Having BPD means I feel things much more intensely than people without BPD. I interpret facial expressions, tone of voice and text, eye contact and other body movements as something I did or said wrong. Since I'm an introvert (a quiet person who can be around groups of people for a short time), my BPD hooks up with another quiet friend or a close friend who knows how I am around people.
Nine days ago there was an error made with a prescription of mine. Never happens but it did. Since I've been feeling angry, alone, lied to and unsupported, I decided to send a better descriptive letter to my two friends. It helped to talk about it even if they don't fully understand. Here's a sample of what I said:
"I wish I had the energy to ask how you're doing but this "no med" thing is really hitting me hard. Thank goodness I'm dog sitting. Rascal is great. I lost 7 pounds last month but since I haven't had my meds I fear my weight is slowly going back up again. I'm trying to be careful but I'm doing a lot of sleeping (short naps) today and trying to eat well in between. I even gave myself a chore to do- put a/c in my car. Never done it before and it works. Problem is now there is a hissing noise coming out from the front of my car and I can't find it. Doesn't matter if the car is off or on. Fix one thing, then another pops up.
Anyway, I need help with my mood which is downcast and my anxiety. I'm having lunch with a dear friend who is in from Indiana tomorrow. I've already asked her not to drink alcohol.
I just want to scream, "Why aren't I important enough to call in a prescription that only needed to be corrected and that was 9 days ago?" Between Walmart's faxes and my phone calls (2 direct conversations and 1 message), I've been promised it would be taken care of three times and it wasn't. That's why I'm going to my Dr's office on Monday.
I hate having (diagnosis) or whatever else they want to call it. Even if you call it an egg, it doesn't make it any easier to deal with."

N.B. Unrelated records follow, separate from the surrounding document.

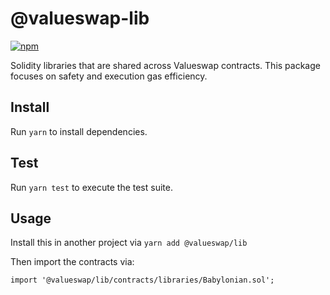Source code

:# @valueswap-lib

[![npm](https://img.shields.io/npm/v/@valueswap/lib)](https://unpkg.com/@valueswap/lib@latest/)

Solidity libraries that are shared across Valueswap contracts. This package focuses on safety and execution gas efficiency.

## Install

Run `yarn` to install dependencies.

## Test

Run `yarn test` to execute the test suite.

## Usage

Install this in another project via `yarn add @valueswap/lib`

Then import the contracts via:

```solidity
import '@valueswap/lib/contracts/libraries/Babylonian.sol';

```
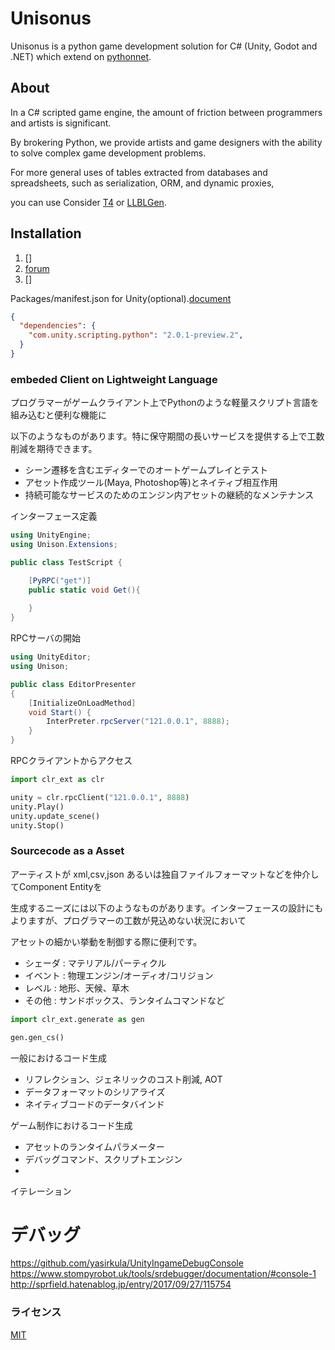 # Unisonus
Unisonus is a python game development solution for C# (Unity, Godot and .NET)
which extend on [pythonnet](http://pythonnet.github.io/).

## About
In a C# scripted game engine, the amount of friction between programmers and artists is significant.

By brokering Python, we provide artists and game designers with the ability to solve complex game development problems.



For more general uses of tables extracted from databases and spreadsheets, such as serialization, ORM, and dynamic proxies, 

you can use Consider [T4](https://docs.microsoft.com/ja-jp/visualstudio/modeling/code-generation-and-t4-text-templates?view=vs-2019) or [LLBLGen](https://www.llblgen.com/).

## Installation
1. []
2. [forum](https://forum.unity.com/threads/introducing-python-for-unity-editor.812748/)
3. []

Packages/manifest.json for Unity(optional).[document](https://docs.unity3d.com/Packages/com.unity.scripting.python@2.0/manual/)
```json
{
  "dependencies": {
    "com.unity.scripting.python": "2.0.1-preview.2",
  }
}
```

### embeded Client on Lightweight Language
プログラマーがゲームクライアント上でPythonのような軽量スクリプト言語を組み込むと便利な機能に

以下のようなものがあります。特に保守期間の長いサービスを提供する上で工数削減を期待できます。

- シーン遷移を含むエディターでのオートゲームプレイとテスト
- アセット作成ツール(Maya, Photoshop等)とネイティブ相互作用
- 持続可能なサービスのためのエンジン内アセットの継続的なメンテナンス


インターフェース定義
```c#
using UnityEngine;
using Unison.Extensions;

public class TestScript {

    [PyRPC("get")]
    public static void Get(){
    
    }
}
```

RPCサーバの開始
```c#
using UnityEditor;
using Unison;

public class EditorPresenter
{
    [InitializeOnLoadMethod]
    void Start() {
        InterPreter.rpcServer("121.0.0.1", 8888);
    }
}
```

RPCクライアントからアクセス
```python
import clr_ext as clr

unity = clr.rpcClient("121.0.0.1", 8888)
unity.Play()
unity.update_scene()
unity.Stop()
```

### Sourcecode as a Asset
アーティストが xml,csv,json あるいは独自ファイルフォーマットなどを仲介してComponent Entityを

生成するニーズには以下のようなものがあります。インターフェースの設計にもよりますが、プログラマーの工数が見込めない状況において

アセットの細かい挙動を制御する際に便利です。

- シェーダ : マテリアル/パーティクル
- イベント : 物理エンジン/オーディオ/コリジョン
- レベル : 地形、天候、草木
- その他 : サンドボックス、ランタイムコマンドなど

```python
import clr_ext.generate as gen

gen.gen_cs()
```


一般におけるコード生成
- リフレクション、ジェネリックのコスト削減, AOT
- データフォーマットのシリアライズ
- ネイティブコードのデータバインド

ゲーム制作におけるコード生成
- アセットのランタイムパラメーター
- デバッグコマンド、スクリプトエンジン
- 

イテレーション

# デバッグ
https://github.com/yasirkula/UnityIngameDebugConsole
https://www.stompyrobot.uk/tools/srdebugger/documentation/#console-1
http://sprfield.hatenablog.jp/entry/2017/09/27/115754

### ライセンス
[MIT](./License.md)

Borderline Personality Disorder unmedicated is hard enough to deal with and when it's complicated with other unmedicated mental illnesses the outcome is very difficult to manage. So for now, I tell the suicidal thoughts to go to someone safe and fall asleep. I tell my mind alcohol won't take away the feelings of neglect and being alone. I coax the depression into activity that won't overwhelm me but will give me something to do that is safe. This is called self-care.
All of it, myself and my spirit, I commit to my loving God in whose hands I am completely safe from all things harmful for He created everything and called it good.